A Folha de S. Paulo publicou, nessa quarta-feira (10), o debate entre Ivo Herzog, filho do Vlado, e José Maria Marin, o mau-caráter que secundou um ataque feito na Assembléia Legislativa contra a “infiltração comunista” na TV Cultura. Os dois artigos podem ser acessados, na íntegra, aqui. Marin está certo ao dizer que a repressão ditatorial não precisava de tais estímulos para agir como agia. É o que sempre afirmei: a operação contra os inofensivos e manjadíssimos esquerdistas da emissora estatal de São Paulo não passou de uma provocação.
Em 1975, quando a paz dos cemitérios já fora imposta ao país, o ditador Geisel pretendia desativar o DOI-Codi que, além de haver-se tornado desnecessário, era um dos responsáveis pela péssima imagem do Brasil no exterior.

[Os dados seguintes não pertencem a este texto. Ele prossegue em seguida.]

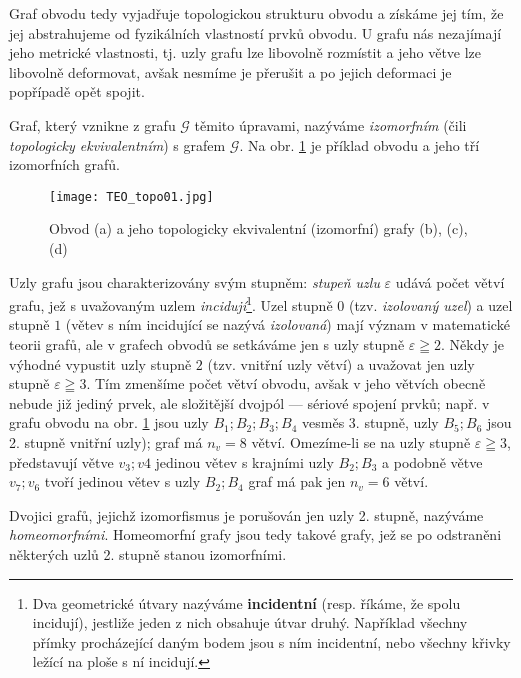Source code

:{      Graf obvodu tedy vyjadřuje topologickou strukturu obvodu a získáme jej tím, že jej 
      abstrahujeme od fyzikálních vlastností prvků obvodu. U grafu nás nezajímají jeho metrické 
      vlastnosti, tj. uzly grafu lze libovolně rozmístit a jeho větve lze libovolně deformovat, 
      avšak nesmíme je přerušit a po jejich deformaci je popřípadě opět spojit.
      
      Graf, který vznikne z grafu \(\mathscr{G}\) těmito úpravami, nazýváme \emph{izomorfním} (čili 
      \emph{topologicky ekvivalentním}) s grafem \(\mathscr{G}\). Na obr. \ref{TEO:fig_topo01} je 
      příklad obvodu a jeho tří izomorfních grafů.
      
      \begin{figure}[ht!]
        \centering
        \texttt{[image: TEO\_topo01.jpg]}
        \caption{ Obvod (a) a jeho topologicky ekvivalentní (izomorfní) grafy (b), (c), (d) 
                  \cite[s.~39]{Meyer1978}}
        \label{TEO:fig_topo01}
      \end{figure}
      
      Uzly grafu jsou charakterizovány svým stupněm: \emph{stupeň uzlu} \(\varepsilon\) udává počet 
      větví grafu, jež s uvažovaným uzlem \emph{incidují}\footnote{Dva geometrické útvary nazýváme 
      \textbf{incidentní} (resp. říkáme, že spolu incidují), jestliže jeden z nich obsahuje útvar 
      druhý. Například všechny přímky procházející daným bodem jsou s ním incidentní, nebo všechny 
      křivky ležící na ploše s ní incidují.}. Uzel stupně \(0\) (tzv. \emph{izolovaný uzel}) a uzel 
      stupně \(1\) (větev s ním incidující se nazývá \emph{izolovaná}) mají význam v matematické 
      teorii grafů, ale v grafech obvodů se setkáváme jen s uzly stupně \(\varepsilon\geqq 2\). 
      Někdy je výhodné vypustit uzly stupně \(2\) (tzv. vnitřní uzly větví) a uvažovat jen uzly 
      stupně \(\varepsilon\geqq 3\). Tím zmenšíme počet větví obvodu, avšak v jeho větvích obecně 
      nebude již jediný prvek, ale složitější dvojpól — sériové spojení prvků; např. v grafu obvodu 
      na obr. \ref{TEO:fig_topo01} jsou uzly \(B_1; B_2; B_3; B_4\) vesměs 3. stupně, uzly \(B_5; 
      B_6\) jsou 2. stupně vnitřní uzly); graf má \(n_v = 8\) větví. Omezíme-li se na uzly stupně 
      \(\varepsilon\geqq 3\), představují větve \(v_3; v4\) jedinou větev s krajními uzly \(B_2; 
      B_3\) a podobně větve \(v_7; v_6\) tvoří jedinou větev s uzly \(B_2; B_4\) graf má pak jen 
      \(n_v = 6\) větví.
      
      Dvojici grafů, jejichž izomorfismus je porušován jen uzly 2. stupně, nazýváme 
      \emph{homeomorfními}. Homeomorfní grafy jsou tedy takové grafy, jež se po odstraněni 
      některých uzlů 2. stupně stanou izomorfními.
  
}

Seus integrantes, contudo, tudo faziam para não perderem as benesses de que desfrutavam – principalmente a divisão entre si do que apreendiam com os militantes e as gratificações recebidas de empresários canalhas.

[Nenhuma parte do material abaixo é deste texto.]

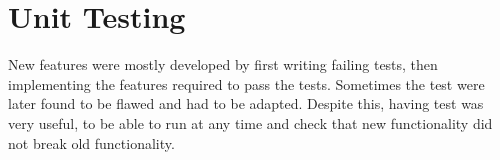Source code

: \section{Unit Testing}
New features were mostly developed by first writing failing tests,
then implementing the features required to pass the tests.
Sometimes the test were later found to be flawed and had to be adapted.
Despite this, having test was very useful, to be able to run at any time and check that new functionality did not break old functionality.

Então, prendendo Vladimir Herzog e outros jornalistas com os quais até então não se haviam incomodado, os torturadores tencionavam fazer um dramalhão mexicano sobre o imenso risco que os paulistas estariam correndo ao ficarem expostos às deletérias transmissões subversivas da TV Cultura e sua enorme audiência média… de 1%!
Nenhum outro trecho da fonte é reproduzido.